» What you will do
For the word "gave", tally the lines of the data that contain it and give the tally alone.

» The data
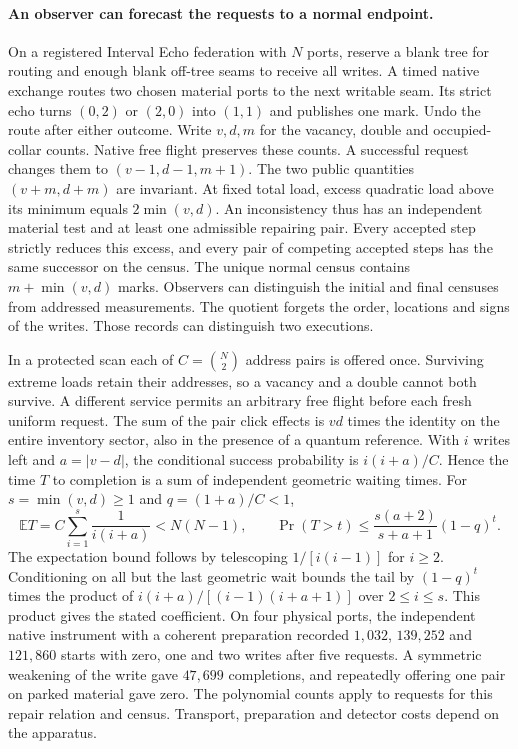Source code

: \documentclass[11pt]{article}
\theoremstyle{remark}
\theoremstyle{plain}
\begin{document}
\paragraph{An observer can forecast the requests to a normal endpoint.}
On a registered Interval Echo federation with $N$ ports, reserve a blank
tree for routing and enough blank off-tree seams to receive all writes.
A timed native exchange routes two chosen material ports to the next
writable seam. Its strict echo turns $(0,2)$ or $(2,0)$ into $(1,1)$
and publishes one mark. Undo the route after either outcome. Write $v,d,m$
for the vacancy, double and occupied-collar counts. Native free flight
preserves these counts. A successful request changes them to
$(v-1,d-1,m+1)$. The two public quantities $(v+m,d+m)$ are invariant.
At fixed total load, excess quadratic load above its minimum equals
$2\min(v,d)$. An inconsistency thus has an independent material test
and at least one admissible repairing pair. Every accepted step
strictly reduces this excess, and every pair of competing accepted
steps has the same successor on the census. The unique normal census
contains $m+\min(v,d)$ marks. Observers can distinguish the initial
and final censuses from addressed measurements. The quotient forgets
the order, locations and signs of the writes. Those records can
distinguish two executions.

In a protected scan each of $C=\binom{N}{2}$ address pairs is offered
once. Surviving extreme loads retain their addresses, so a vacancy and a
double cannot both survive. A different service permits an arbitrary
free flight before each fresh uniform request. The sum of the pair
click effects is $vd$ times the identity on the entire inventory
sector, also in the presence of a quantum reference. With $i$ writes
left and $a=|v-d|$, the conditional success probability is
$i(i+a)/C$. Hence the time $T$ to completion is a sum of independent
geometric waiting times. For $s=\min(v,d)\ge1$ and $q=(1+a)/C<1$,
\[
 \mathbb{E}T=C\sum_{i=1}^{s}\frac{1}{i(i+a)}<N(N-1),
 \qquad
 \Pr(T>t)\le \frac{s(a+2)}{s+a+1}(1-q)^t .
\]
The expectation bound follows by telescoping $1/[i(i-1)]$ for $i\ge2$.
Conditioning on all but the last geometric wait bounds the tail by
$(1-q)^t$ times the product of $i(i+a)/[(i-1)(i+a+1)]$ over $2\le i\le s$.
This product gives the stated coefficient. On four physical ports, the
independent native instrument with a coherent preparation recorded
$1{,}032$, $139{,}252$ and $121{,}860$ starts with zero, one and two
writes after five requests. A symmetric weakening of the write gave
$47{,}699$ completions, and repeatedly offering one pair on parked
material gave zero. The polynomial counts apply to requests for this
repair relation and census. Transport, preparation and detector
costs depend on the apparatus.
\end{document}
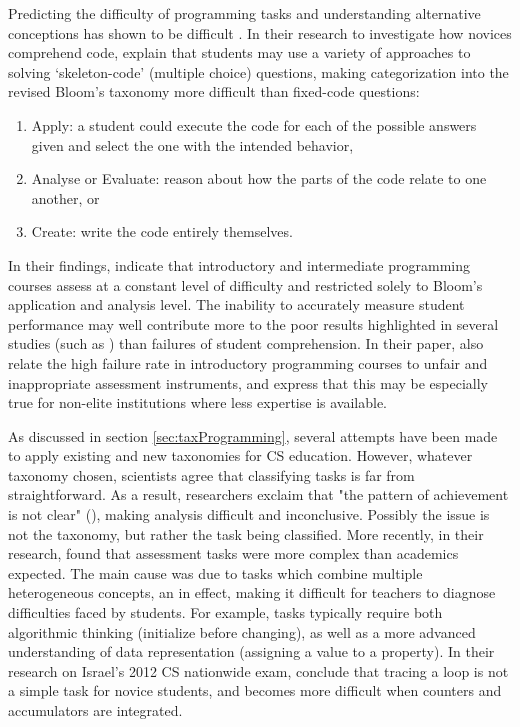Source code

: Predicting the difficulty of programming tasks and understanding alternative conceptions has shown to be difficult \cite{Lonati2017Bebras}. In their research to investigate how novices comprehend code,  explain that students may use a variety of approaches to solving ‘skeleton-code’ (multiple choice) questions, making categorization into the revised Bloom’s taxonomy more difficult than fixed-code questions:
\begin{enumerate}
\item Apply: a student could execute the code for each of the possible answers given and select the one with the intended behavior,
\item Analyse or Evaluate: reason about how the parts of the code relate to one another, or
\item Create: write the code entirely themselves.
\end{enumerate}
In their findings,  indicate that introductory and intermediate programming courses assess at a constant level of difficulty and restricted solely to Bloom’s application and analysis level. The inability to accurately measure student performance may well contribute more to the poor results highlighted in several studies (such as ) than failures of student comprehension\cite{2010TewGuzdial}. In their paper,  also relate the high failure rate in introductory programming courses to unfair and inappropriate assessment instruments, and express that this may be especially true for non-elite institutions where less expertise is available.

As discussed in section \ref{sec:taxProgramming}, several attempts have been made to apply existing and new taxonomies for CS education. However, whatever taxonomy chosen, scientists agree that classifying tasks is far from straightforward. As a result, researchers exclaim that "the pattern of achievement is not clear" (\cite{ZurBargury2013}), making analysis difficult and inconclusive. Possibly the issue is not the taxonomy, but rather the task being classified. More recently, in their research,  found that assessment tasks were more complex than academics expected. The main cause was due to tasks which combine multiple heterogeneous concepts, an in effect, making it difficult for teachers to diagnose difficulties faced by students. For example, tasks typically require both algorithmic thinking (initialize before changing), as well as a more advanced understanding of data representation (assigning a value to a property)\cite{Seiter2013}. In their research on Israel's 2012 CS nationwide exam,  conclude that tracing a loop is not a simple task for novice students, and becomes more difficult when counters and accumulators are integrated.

» Answer to this problem
2